▶ **What the task asks**
Write the records out again, exactly.

··· Supplied data ···

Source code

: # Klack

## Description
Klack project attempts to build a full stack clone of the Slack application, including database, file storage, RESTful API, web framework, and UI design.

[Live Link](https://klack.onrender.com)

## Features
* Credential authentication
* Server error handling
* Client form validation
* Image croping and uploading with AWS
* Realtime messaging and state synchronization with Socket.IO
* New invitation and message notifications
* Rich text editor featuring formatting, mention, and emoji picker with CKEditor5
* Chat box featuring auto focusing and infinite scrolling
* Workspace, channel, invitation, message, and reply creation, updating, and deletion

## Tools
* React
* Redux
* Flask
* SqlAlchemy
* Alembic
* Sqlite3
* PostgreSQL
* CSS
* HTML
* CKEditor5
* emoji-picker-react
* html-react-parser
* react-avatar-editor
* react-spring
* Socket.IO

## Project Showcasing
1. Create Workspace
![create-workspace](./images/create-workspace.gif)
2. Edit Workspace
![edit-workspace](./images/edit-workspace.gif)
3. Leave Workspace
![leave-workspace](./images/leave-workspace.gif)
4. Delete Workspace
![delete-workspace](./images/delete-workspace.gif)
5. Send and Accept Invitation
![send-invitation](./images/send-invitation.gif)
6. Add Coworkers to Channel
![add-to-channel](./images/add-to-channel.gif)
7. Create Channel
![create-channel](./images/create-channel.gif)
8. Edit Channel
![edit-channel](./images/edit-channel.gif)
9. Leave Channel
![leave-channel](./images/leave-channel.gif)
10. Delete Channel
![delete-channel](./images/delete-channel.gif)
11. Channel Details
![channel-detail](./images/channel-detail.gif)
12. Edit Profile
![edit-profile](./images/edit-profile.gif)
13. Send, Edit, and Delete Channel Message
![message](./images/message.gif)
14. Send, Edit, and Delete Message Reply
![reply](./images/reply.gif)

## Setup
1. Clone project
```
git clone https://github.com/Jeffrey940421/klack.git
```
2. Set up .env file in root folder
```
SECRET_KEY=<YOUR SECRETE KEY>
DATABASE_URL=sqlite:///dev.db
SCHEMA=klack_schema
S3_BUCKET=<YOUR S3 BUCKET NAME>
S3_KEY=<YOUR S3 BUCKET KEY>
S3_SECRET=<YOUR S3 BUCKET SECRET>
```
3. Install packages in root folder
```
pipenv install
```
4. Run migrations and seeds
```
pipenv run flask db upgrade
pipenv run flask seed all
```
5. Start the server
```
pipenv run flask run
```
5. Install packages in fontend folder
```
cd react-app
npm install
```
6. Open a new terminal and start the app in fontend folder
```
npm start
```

···

▶ **Your solution**
Source code

: # Klack

## Description
Klack project attempts to build a full stack clone of the Slack application, including database, file storage, RESTful API, web framework, and UI design.

[Live Link](https://klack.onrender.com)

## Features
* Credential authentication
* Server error handling
* Client form validation
* Image croping and uploading with AWS
* Realtime messaging and state synchronization with Socket.IO
* New invitation and message notifications
* Rich text editor featuring formatting, mention, and emoji picker with CKEditor5
* Chat box featuring auto focusing and infinite scrolling
* Workspace, channel, invitation, message, and reply creation, updating, and deletion

## Tools
* React
* Redux
* Flask
* SqlAlchemy
* Alembic
* Sqlite3
* PostgreSQL
* CSS
* HTML
* CKEditor5
* emoji-picker-react
* html-react-parser
* react-avatar-editor
* react-spring
* Socket.IO

## Project Showcasing
1. Create Workspace
![create-workspace](./images/create-workspace.gif)
2. Edit Workspace
![edit-workspace](./images/edit-workspace.gif)
3. Leave Workspace
![leave-workspace](./images/leave-workspace.gif)
4. Delete Workspace
![delete-workspace](./images/delete-workspace.gif)
5. Send and Accept Invitation
![send-invitation](./images/send-invitation.gif)
6. Add Coworkers to Channel
![add-to-channel](./images/add-to-channel.gif)
7. Create Channel
![create-channel](./images/create-channel.gif)
8. Edit Channel
![edit-channel](./images/edit-channel.gif)
9. Leave Channel
![leave-channel](./images/leave-channel.gif)
10. Delete Channel
![delete-channel](./images/delete-channel.gif)
11. Channel Details
![channel-detail](./images/channel-detail.gif)
12. Edit Profile
![edit-profile](./images/edit-profile.gif)
13. Send, Edit, and Delete Channel Message
![message](./images/message.gif)
14. Send, Edit, and Delete Message Reply
![reply](./images/reply.gif)

## Setup
1. Clone project
```
git clone https://github.com/Jeffrey940421/klack.git
```
2. Set up .env file in root folder
```
SECRET_KEY=<YOUR SECRETE KEY>
DATABASE_URL=sqlite:///dev.db
SCHEMA=klack_schema
S3_BUCKET=<YOUR S3 BUCKET NAME>
S3_KEY=<YOUR S3 BUCKET KEY>
S3_SECRET=<YOUR S3 BUCKET SECRET>
```
3. Install packages in root folder
```
pipenv install
```
4. Run migrations and seeds
```
pipenv run flask db upgrade
pipenv run flask seed all
```
5. Start the server
```
pipenv run flask run
```
5. Install packages in fontend folder
```
cd react-app
npm install
```
6. Open a new terminal and start the app in fontend folder
```
npm start
```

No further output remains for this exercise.